Conversely, it also helps to quickly group data sets that share a common link, i.e. both sets group by speciality, or by age and sex.
There are no ethical considerations, because the datasets are devoid of any personal data and assessed for confidentiality, including third party information. Although the data sets are dealing with the health of individuals, no person can be discerned for the information provided.
A draw back to the lack of personalised data is that the findings from the analysis would be not as accurate, but the author notes that it would not justify breaching the privacy of individuals.
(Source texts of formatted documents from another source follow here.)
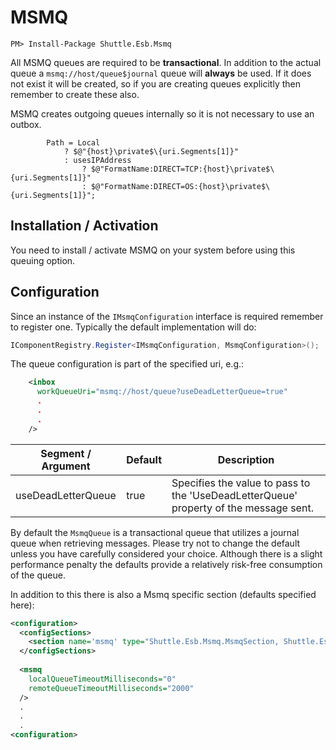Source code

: # MSMQ

```
PM> Install-Package Shuttle.Esb.Msmq
```

All MSMQ queues are required to be **transactional**.  In addition to the actual queue a `msmq://host/queue$journal` queue will **always** be used.  If it does not exist it will be created, so if you are creating queues explicitly then remember to create these also.

MSMQ creates outgoing queues internally so it is not necessary to use an outbox.

            Path = Local
                ? $@"{host}\private$\{uri.Segments[1]}"
                : usesIPAddress
                    ? $@"FormatName:DIRECT=TCP:{host}\private$\{uri.Segments[1]}"
                    : $@"FormatName:DIRECT=OS:{host}\private$\{uri.Segments[1]}";


## Installation / Activation

You need to install / activate MSMQ on your system before using this queuing option.

## Configuration

Since an instance of the `IMsmqConfiguration` interface is required remember to register one.  Typically the default implementation will do:

``` c#
IComponentRegistry.Register<IMsmqConfiguration, MsmqConfiguration>();
```

The queue configuration is part of the specified uri, e.g.:

``` xml
    <inbox
      workQueueUri="msmq://host/queue?useDeadLetterQueue=true"
	  .
	  .
	  .
    />
``` 

| Segment / Argument | Default	| Description |
| --- | --- | --- | 
| useDeadLetterQueue	 | true | Specifies the value to pass to the 'UseDeadLetterQueue' property of the message sent. | 

By default the `MsmqQueue` is a transactional queue that utilizes a journal queue when retrieving messages.  Please try not to change the default unless you have carefully considered your choice.  Although there is a slight performance penalty the defaults provide a relatively risk-free consumption of the queue.

In addition to this there is also a Msmq specific section (defaults specified here):

``` xml
<configuration>
  <configSections>
    <section name='msmq' type="Shuttle.Esb.Msmq.MsmqSection, Shuttle.Esb.Msmq"/>
  </configSections>
  
  <msmq
	localQueueTimeoutMilliseconds="0"
	remoteQueueTimeoutMilliseconds="2000"
  />
  .
  .
  .
<configuration>
```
The datasets used in this project are covered by the Open Government License, which means that as long as the source is acknowledged, any one has worldwide, royalty-free, perpetual, non-exclusive licence to utilise the data, including:
- copy, publish, distribute and transmit the Information;
- adapt the Information;
- exploit the Information commercially and non-commercially for example, by combining it with other Information, or by including it in your own product or application.